======== Records to process

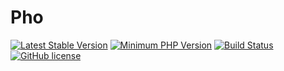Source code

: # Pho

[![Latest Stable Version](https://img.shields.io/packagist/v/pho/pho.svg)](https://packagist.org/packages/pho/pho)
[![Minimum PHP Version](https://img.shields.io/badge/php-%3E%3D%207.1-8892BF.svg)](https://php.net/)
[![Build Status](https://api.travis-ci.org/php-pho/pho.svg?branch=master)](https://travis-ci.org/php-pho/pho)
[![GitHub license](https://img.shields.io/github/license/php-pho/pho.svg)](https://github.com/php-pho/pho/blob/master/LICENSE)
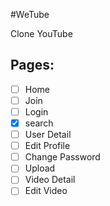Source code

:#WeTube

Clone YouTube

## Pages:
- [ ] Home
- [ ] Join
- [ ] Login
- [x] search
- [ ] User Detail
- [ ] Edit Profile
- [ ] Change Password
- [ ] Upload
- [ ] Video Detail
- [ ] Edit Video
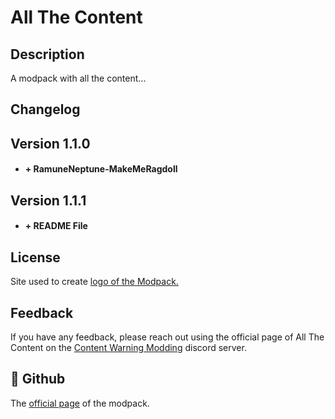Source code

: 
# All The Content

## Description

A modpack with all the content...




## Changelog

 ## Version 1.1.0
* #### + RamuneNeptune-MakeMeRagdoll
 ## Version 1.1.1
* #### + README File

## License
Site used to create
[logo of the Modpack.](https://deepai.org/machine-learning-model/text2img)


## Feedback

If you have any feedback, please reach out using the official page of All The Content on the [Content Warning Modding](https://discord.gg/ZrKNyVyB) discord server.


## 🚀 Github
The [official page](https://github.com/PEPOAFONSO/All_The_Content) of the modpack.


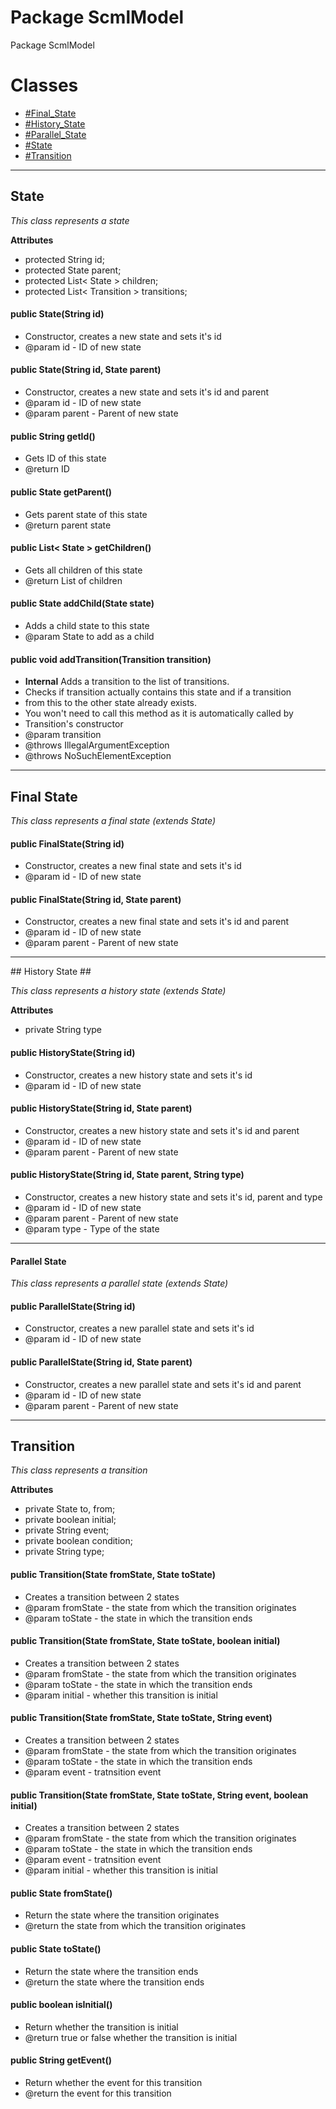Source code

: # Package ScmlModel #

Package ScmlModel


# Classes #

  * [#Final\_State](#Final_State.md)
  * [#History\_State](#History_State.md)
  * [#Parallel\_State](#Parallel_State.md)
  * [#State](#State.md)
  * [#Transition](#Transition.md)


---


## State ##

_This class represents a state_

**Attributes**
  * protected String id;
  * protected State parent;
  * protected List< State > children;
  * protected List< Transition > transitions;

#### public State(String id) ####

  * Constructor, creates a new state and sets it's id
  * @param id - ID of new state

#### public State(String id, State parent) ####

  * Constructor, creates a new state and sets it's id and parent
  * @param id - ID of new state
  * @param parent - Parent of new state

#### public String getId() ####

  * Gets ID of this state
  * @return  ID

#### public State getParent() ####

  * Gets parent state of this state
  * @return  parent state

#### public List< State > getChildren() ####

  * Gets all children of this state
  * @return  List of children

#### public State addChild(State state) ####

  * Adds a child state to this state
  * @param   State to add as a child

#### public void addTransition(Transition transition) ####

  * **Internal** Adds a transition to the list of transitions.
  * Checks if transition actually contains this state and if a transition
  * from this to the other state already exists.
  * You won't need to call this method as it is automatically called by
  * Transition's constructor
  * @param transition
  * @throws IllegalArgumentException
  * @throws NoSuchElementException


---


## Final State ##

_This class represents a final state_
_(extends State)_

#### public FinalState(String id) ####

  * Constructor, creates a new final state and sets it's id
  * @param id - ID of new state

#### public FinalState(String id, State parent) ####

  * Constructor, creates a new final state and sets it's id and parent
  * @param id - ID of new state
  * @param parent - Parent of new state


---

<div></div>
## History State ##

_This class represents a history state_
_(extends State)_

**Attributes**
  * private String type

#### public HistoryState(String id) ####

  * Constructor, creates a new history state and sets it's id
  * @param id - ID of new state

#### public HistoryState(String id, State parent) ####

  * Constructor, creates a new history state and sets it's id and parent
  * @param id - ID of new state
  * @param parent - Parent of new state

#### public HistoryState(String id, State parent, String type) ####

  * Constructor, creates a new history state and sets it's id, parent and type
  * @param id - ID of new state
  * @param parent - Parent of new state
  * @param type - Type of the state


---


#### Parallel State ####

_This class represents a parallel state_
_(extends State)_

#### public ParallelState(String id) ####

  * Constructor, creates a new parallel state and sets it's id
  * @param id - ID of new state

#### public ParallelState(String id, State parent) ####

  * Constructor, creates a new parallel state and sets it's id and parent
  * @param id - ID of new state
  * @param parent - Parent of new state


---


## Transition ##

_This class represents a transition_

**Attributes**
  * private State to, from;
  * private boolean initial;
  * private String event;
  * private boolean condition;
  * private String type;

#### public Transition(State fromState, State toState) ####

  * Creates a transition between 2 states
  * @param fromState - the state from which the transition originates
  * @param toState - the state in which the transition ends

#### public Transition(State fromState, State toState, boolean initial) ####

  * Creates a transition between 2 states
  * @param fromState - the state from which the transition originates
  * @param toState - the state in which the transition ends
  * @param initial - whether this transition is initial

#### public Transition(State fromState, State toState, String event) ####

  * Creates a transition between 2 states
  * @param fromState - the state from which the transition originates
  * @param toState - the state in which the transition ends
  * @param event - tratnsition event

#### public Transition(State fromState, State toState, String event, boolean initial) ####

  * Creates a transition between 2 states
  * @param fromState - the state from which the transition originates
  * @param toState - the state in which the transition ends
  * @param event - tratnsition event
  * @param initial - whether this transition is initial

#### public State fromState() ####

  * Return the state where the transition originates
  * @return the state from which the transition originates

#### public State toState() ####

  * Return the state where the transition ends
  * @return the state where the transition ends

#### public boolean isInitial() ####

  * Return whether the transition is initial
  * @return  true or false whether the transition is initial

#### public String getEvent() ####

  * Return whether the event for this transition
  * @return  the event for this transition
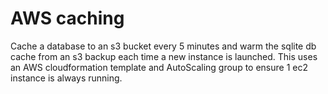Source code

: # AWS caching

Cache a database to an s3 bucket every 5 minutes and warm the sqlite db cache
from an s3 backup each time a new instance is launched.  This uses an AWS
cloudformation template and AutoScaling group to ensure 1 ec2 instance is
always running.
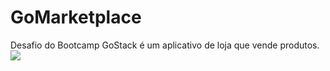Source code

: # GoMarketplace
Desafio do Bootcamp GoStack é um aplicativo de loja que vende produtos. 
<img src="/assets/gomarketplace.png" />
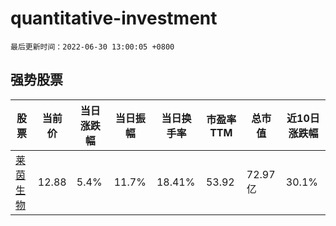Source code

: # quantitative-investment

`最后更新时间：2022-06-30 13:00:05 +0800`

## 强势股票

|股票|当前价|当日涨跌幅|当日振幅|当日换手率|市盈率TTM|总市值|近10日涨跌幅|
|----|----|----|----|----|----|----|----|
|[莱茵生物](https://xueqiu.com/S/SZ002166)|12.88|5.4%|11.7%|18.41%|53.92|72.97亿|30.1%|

================

• Exercise brief
Each line of the data needs to be output exactly, with any image excluded.

• Your response
Source code

: # Pho

[![Latest Stable Version](https://img.shields.io/packagist/v/pho/pho.svg)](https://packagist.org/packages/pho/pho)
[![Minimum PHP Version](https://img.shields.io/badge/php-%3E%3D%207.1-8892BF.svg)](https://php.net/)
[![Build Status](https://api.travis-ci.org/php-pho/pho.svg?branch=master)](https://travis-ci.org/php-pho/pho)
[![GitHub license](https://img.shields.io/github/license/php-pho/pho.svg)](https://github.com/php-pho/pho/blob/master/LICENSE)
Source code

:#WeTube

Clone YouTube

## Pages:
- [ ] Home
- [ ] Join
- [ ] Login
- [x] search
- [ ] User Detail
- [ ] Edit Profile
- [ ] Change Password
- [ ] Upload
- [ ] Video Detail
- [ ] Edit Video
Source code

: 
# All The Content

## Description

A modpack with all the content...




## Changelog

 ## Version 1.1.0
* #### + RamuneNeptune-MakeMeRagdoll
 ## Version 1.1.1
* #### + README File

## License
Site used to create
[logo of the Modpack.](https://deepai.org/machine-learning-model/text2img)


## Feedback

If you have any feedback, please reach out using the official page of All The Content on the [Content Warning Modding](https://discord.gg/ZrKNyVyB) discord server.


## 🚀 Github
The [official page](https://github.com/PEPOAFONSO/All_The_Content) of the modpack.


Source code

: # Package ScmlModel #

Package ScmlModel


# Classes #

  * [#Final\_State](#Final_State.md)
  * [#History\_State](#History_State.md)
  * [#Parallel\_State](#Parallel_State.md)
  * [#State](#State.md)
  * [#Transition](#Transition.md)


---


## State ##

_This class represents a state_

**Attributes**
  * protected String id;
  * protected State parent;
  * protected List< State > children;
  * protected List< Transition > transitions;

#### public State(String id) ####

  * Constructor, creates a new state and sets it's id
  * @param id - ID of new state

#### public State(String id, State parent) ####

  * Constructor, creates a new state and sets it's id and parent
  * @param id - ID of new state
  * @param parent - Parent of new state

#### public String getId() ####

  * Gets ID of this state
  * @return  ID

#### public State getParent() ####

  * Gets parent state of this state
  * @return  parent state

#### public List< State > getChildren() ####

  * Gets all children of this state
  * @return  List of children

#### public State addChild(State state) ####

  * Adds a child state to this state
  * @param   State to add as a child

#### public void addTransition(Transition transition) ####

  * **Internal** Adds a transition to the list of transitions.
  * Checks if transition actually contains this state and if a transition
  * from this to the other state already exists.
  * You won't need to call this method as it is automatically called by
  * Transition's constructor
  * @param transition
  * @throws IllegalArgumentException
  * @throws NoSuchElementException


---


## Final State ##

_This class represents a final state_
_(extends State)_

#### public FinalState(String id) ####

  * Constructor, creates a new final state and sets it's id
  * @param id - ID of new state

#### public FinalState(String id, State parent) ####

  * Constructor, creates a new final state and sets it's id and parent
  * @param id - ID of new state
  * @param parent - Parent of new state


---

<div></div>
## History State ##

_This class represents a history state_
_(extends State)_

**Attributes**
  * private String type

#### public HistoryState(String id) ####

  * Constructor, creates a new history state and sets it's id
  * @param id - ID of new state

#### public HistoryState(String id, State parent) ####

  * Constructor, creates a new history state and sets it's id and parent
  * @param id - ID of new state
  * @param parent - Parent of new state

#### public HistoryState(String id, State parent, String type) ####

  * Constructor, creates a new history state and sets it's id, parent and type
  * @param id - ID of new state
  * @param parent - Parent of new state
  * @param type - Type of the state


---


#### Parallel State ####

_This class represents a parallel state_
_(extends State)_

#### public ParallelState(String id) ####

  * Constructor, creates a new parallel state and sets it's id
  * @param id - ID of new state

#### public ParallelState(String id, State parent) ####

  * Constructor, creates a new parallel state and sets it's id and parent
  * @param id - ID of new state
  * @param parent - Parent of new state


---


## Transition ##

_This class represents a transition_

**Attributes**
  * private State to, from;
  * private boolean initial;
  * private String event;
  * private boolean condition;
  * private String type;

#### public Transition(State fromState, State toState) ####

  * Creates a transition between 2 states
  * @param fromState - the state from which the transition originates
  * @param toState - the state in which the transition ends

#### public Transition(State fromState, State toState, boolean initial) ####

  * Creates a transition between 2 states
  * @param fromState - the state from which the transition originates
  * @param toState - the state in which the transition ends
  * @param initial - whether this transition is initial

#### public Transition(State fromState, State toState, String event) ####

  * Creates a transition between 2 states
  * @param fromState - the state from which the transition originates
  * @param toState - the state in which the transition ends
  * @param event - tratnsition event

#### public Transition(State fromState, State toState, String event, boolean initial) ####

  * Creates a transition between 2 states
  * @param fromState - the state from which the transition originates
  * @param toState - the state in which the transition ends
  * @param event - tratnsition event
  * @param initial - whether this transition is initial

#### public State fromState() ####

  * Return the state where the transition originates
  * @return the state from which the transition originates

#### public State toState() ####

  * Return the state where the transition ends
  * @return the state where the transition ends

#### public boolean isInitial() ####

  * Return whether the transition is initial
  * @return  true or false whether the transition is initial

#### public String getEvent() ####

  * Return whether the event for this transition
  * @return  the event for this transition
Source code

: # AWS caching

Cache a database to an s3 bucket every 5 minutes and warm the sqlite db cache
from an s3 backup each time a new instance is launched.  This uses an AWS
cloudformation template and AutoScaling group to ensure 1 ec2 instance is
always running.
Source code

: # GoMarketplace
Desafio do Bootcamp GoStack é um aplicativo de loja que vende produtos. 
<img src="/assets/gomarketplace.png" />
Source code

: # quantitative-investment

`最后更新时间：2022-06-30 13:00:05 +0800`

## 强势股票

|股票|当前价|当日涨跌幅|当日振幅|当日换手率|市盈率TTM|总市值|近10日涨跌幅|
|----|----|----|----|----|----|----|----|
|[莱茵生物](https://xueqiu.com/S/SZ002166)|12.88|5.4%|11.7%|18.41%|53.92|72.97亿|30.1%|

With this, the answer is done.